Re: [PATCH bpf v4 2/3] bpf: Avoid faultable build ID reads under mm locks
From: Ihor Solodrai
Date: Thu May 14 2026 - 18:50:30 EST
On 5/14/26 3:14 PM, Shakeel Butt wrote:
> On Thu, May 14, 2026 at 02:31:58PM -0700, Ihor Solodrai wrote:
>> On 5/14/26 1:47 PM, Shakeel Butt wrote:
>>> On Thu, May 14, 2026 at 11:47:26AM -0700, Ihor Solodrai wrote:
>>>> Sleepable build ID parsing can block in __kernel_read() [1], so the
>>>> stackmap sleepable path must not call it while holding mmap_lock or a
>>>> per-VMA read lock.
>>>>
>>>> The issue and the fix are conceptually similar to a recent procfs
>>>> patch [2].
>>>>
>>>> Resolve each covered VMA with a stable read-side reference, preferring
>>>> lock_vma_under_rcu() and falling back to mmap_read_trylock()
>>>
>>> Why trylock()? Why not just reuse the mechanism introduced in [2]? That is
>>> abstract out the mechanism introduced in [2] in mm core and reuse it.
>>
>> v1 used mmap_read_lock() as the fallback, but Puranjay pointed out [1]
>> that stackmap can be called when the caller already holds
>> mmap_lock.
>
> Can you exapnd on the scenario where caller already holds mmap_lock? Is this
> code path can be taken from bpf programs and bpf programs can be attached at
> functions/code-paths already holding the mmap_lock?

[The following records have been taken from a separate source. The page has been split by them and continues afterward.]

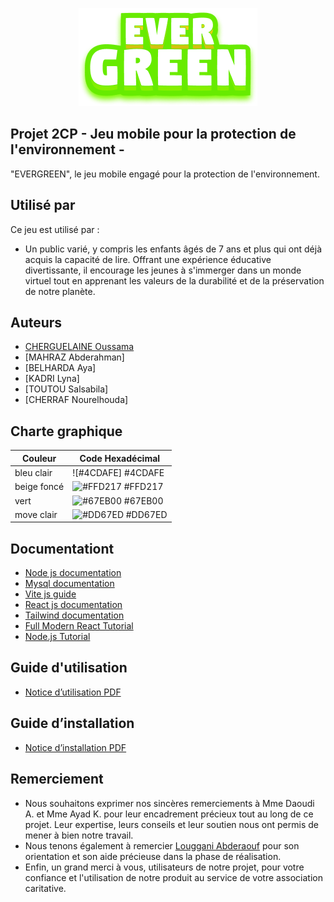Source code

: <p align="center"> <img src="Projet/assets/images/logo.png" /> </p>

## Projet 2CP - Jeu mobile pour la protection de l'environnement -

"EVERGREEN", le jeu mobile engagé pour la protection de l'environnement.

## Utilisé par

Ce jeu est utilisé par :
- Un public varié, y compris les enfants âgés de 7 ans et plus qui ont déjà acquis la capacité de lire. Offrant une expérience éducative divertissante, il encourage les jeunes à s'immerger dans un monde virtuel tout en apprenant les valeurs de la durabilité et de la préservation de notre planète.

## Auteurs

* [CHERGUELAINE Oussama](https://github.com/ousscher)
* [MAHRAZ Abderahman]
* [BELHARDA Aya]
* [KADRI Lyna]
* [TOUTOU Salsabila]
* [CHERRAF Nourelhouda]

## Charte graphique

| Couleur             | Code Hexadécimal                                                                |
| ----------------- | ------------------------------------------------------------------ |
| bleu clair | ![#4CDAFE] #4CDAFE |
| beige foncé | ![#FFD217](https://via.placeholder.com/10/F9DBBB?text=+) #FFD217 |
| vert | ![#67EB00](https://via.placeholder.com/10/FF0303?text=+) #67EB00 |
| move clair | ![#DD67ED](https://via.placeholder.com/10/2E3840?text=+) #DD67ED |


## Documentationt

* [Node js documentation](https://nodejs.org/en/docs)
* [Mysql documentation](https://dev.mysql.com/doc/)
* [Vite js guide](https://vitejs.dev/guide/)
* [React js documentation](https://www.youtube.com/watch?v=isqtQmWpDtg)
* [Tailwind documentation](http://myreader.toile-libre.org/Documentation_QMC.pdf)
* [Full Modern React Tutorial](https://youtube.com/playlist?list=PL4cUxeGkcC9gZD-Tvwfod2gaISzfRiP9d)
* [Node.js Tutorial](https://www.youtube.com/watch?v=Oe421EPjeBE&t=7580s&ab_channel=freeCodeCamp.org)

## Guide d'utilisation

* [Notice d’utilisation PDF](https://drive.google.com/file/d/15pvIBdh433kdoaZFarJ6HDvtEIEubvBt/view?usp=sharing)


## Guide d’installation

* [Notice d’installation PDF](https://drive.google.com/file/d/17J-eyQeBiMzGNhOoTtDVaFNQkcMr2Ug_/view?usp=sharing)


## Remerciement

* Nous souhaitons exprimer nos sincères remerciements à Mme Daoudi A. et Mme Ayad K. pour leur encadrement précieux tout au long de ce projet. Leur expertise, leurs conseils et leur soutien nous ont permis de mener à bien notre travail.
* Nous tenons également à remercier [Louggani Abderaouf](https://github.com/rx0f) pour son orientation et son aide précieuse dans la phase de réalisation.
* Enfin, un grand merci à vous, utilisateurs de notre projet, pour votre confiance et l'utilisation de notre produit au service de votre association caritative.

Exactly. For example, tracing BPF programs may attach to mm internals, and
there are also BPF iterators over VMAs (i.e. SEC("iter/task_vma")). And
probably other use-cases.
Bottom line is we can't assume it's safe to take mmap_lock in a code path
reachable from a BPF program.
>
>> So I changed to trylock since v2, similar to non-sleepable
>> path.
>>
>> AFAIU this means that the common mechanism needs to support trylock
>> behavior as in stack_map_lock_vma() in this patch.
>>
>> Do you think this is worth factoring out of stackmap.c?
>
> Do you think we will need similar handling at more places in future
> (particularly in bpf world) then it makes sense to factoring out now? Otherwise
> we can wait until we are sure.
Honestly, I don't know. IMO we shouldn't prematurely generalize a piece of
code with a single user. But I just may be unaware of the others.
>
>>
>> [1] https://lore.kernel.org/bpf/m25x611s17.fsf@xxxxxxxxxx/
>>
>
>
>